= Partisan regiment =

Soviet partisan regiment (партызанскі полк; 1941-1944), was the organisational form of the Soviet partisan units. On the BSSR territory it was used rarely.

The numerical and weapons complement and the chain of command of the partisan regiment were basically the same as of the partisan brigade, with the regiment structure comprising battalions, companies, platoons and sections. The regiment maintained staff, 1 or 2 diversionist platoons, logistics units. The artillery and heavy machine guns could be united in the heavy weapons company or distributed to the companies as the fourth fire platoons. Some of the regiments maintained hospitals, airstrips or airdrop zones.

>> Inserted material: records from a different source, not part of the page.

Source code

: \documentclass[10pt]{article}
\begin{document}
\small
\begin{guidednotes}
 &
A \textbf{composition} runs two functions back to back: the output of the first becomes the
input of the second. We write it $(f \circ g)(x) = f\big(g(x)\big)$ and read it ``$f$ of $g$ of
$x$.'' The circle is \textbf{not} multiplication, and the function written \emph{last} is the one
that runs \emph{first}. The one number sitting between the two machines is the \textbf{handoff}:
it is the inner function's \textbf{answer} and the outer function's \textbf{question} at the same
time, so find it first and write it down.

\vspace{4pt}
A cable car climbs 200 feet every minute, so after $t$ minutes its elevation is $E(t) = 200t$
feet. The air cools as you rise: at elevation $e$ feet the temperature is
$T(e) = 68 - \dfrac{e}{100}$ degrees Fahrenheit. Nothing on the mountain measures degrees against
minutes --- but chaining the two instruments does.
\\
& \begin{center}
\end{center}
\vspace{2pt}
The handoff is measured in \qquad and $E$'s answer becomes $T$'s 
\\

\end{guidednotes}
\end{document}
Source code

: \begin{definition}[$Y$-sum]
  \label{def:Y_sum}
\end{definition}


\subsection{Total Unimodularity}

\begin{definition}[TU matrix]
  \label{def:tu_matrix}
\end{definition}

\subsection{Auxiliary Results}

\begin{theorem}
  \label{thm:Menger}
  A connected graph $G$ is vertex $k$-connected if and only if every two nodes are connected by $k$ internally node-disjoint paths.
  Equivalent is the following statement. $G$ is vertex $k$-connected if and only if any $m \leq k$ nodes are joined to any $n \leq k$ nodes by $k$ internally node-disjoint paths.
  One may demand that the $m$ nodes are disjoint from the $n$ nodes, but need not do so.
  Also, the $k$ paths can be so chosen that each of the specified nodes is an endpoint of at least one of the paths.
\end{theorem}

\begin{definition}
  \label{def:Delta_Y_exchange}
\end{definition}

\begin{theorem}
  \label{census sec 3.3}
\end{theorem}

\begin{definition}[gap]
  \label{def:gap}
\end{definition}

On the BSSR territory partisan regiments were used rarely (14 regiments, of them 11 in the structures of the military-operational groups and 3 separately).

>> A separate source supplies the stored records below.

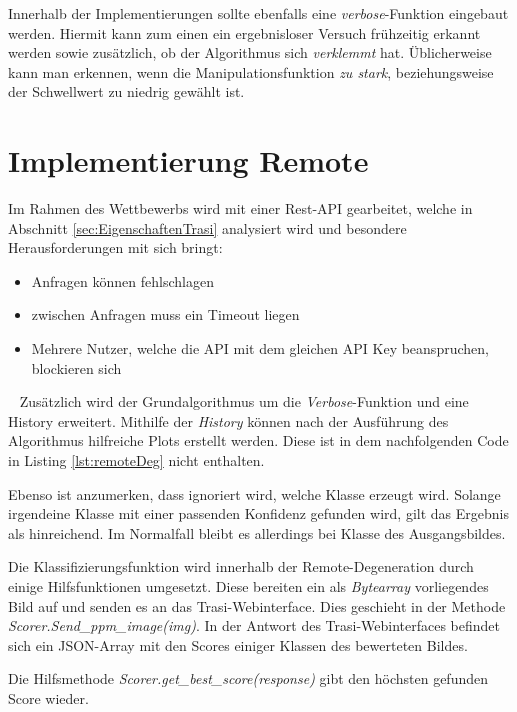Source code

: Innerhalb der Implementierungen sollte ebenfalls eine \textit{verbose}-Funktion eingebaut werden. 
Hiermit kann zum einen ein ergebnisloser Versuch frühzeitig erkannt werden sowie zusätzlich, ob der Algorithmus sich \textit{verklemmt} hat. 
Üblicherweise kann man erkennen, wenn die Manipulationsfunktion \textit{zu stark}, beziehungsweise der Schwellwert zu niedrig gewählt ist.

\section{Implementierung Remote}
\label{sec:DegenerationRemote}
Im Rahmen des Wettbewerbs wird mit einer Rest-API gearbeitet, welche in Abschnitt \ref{sec:EigenschaftenTrasi} analysiert wird und besondere Herausforderungen mit sich bringt: 

\begin{itemize}
	\item Anfragen können fehlschlagen
	\item zwischen Anfragen muss ein Timeout liegen
	\item Mehrere Nutzer, welche die API mit dem gleichen API Key beanspruchen, blockieren sich
\end{itemize}
~\newline
Zusätzlich wird der Grundalgorithmus um die \textit{Verbose}-Funktion und eine History erweitert. Mithilfe der \textit{History} können nach der Ausführung des Algorithmus hilfreiche Plots erstellt werden. 
Diese ist in dem nachfolgenden Code in Listing \ref{lst:remoteDeg} nicht enthalten.
 
Ebenso ist anzumerken, dass ignoriert wird, welche Klasse erzeugt wird. 
Solange irgendeine Klasse mit einer passenden Konfidenz gefunden wird, gilt das Ergebnis als hinreichend. 
Im Normalfall bleibt es allerdings bei Klasse des Ausgangsbildes. 

Die Klassifizierungsfunktion wird innerhalb der Remote-Degeneration durch einige Hilfsfunktionen umgesetzt. 
Diese bereiten ein als \textit{Bytearray} vorliegendes Bild auf und senden es an das Trasi-Webinterface. 
Dies geschieht in der Methode \textit{Scorer.Send\_ppm\_image(img)}. 
In der Antwort des Trasi-Webinterfaces befindet sich ein JSON-Array mit den Scores einiger Klassen des bewerteten Bildes. 

Die Hilfsmethode \textit{Scorer.get\_best\_score(response)} gibt den höchsten gefunden Score wieder.
\newpage
\begin{scriptsize}
\end{scriptsize}
\newpage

After the joining with the Red Army, the Belarusian Headquarters of the Partisan Movement re-classified its partisan regiments as brigades.
----

==Sources==
- А.Л. Манаенкаў. Партызанскі полк у Вялікую Айчынную вайну // Беларуская энцыклапедыя: У 18 т. Т. 12. — Мінск: БелЭн, 2001. — 560 с. p. 132—133. ISBN 985-11-0198-2 (т.12). The source references: Беларусь у Вялікай Айчыннай вайне 1941—1945: Энцыкл. Мн., 1990. С. 476—479.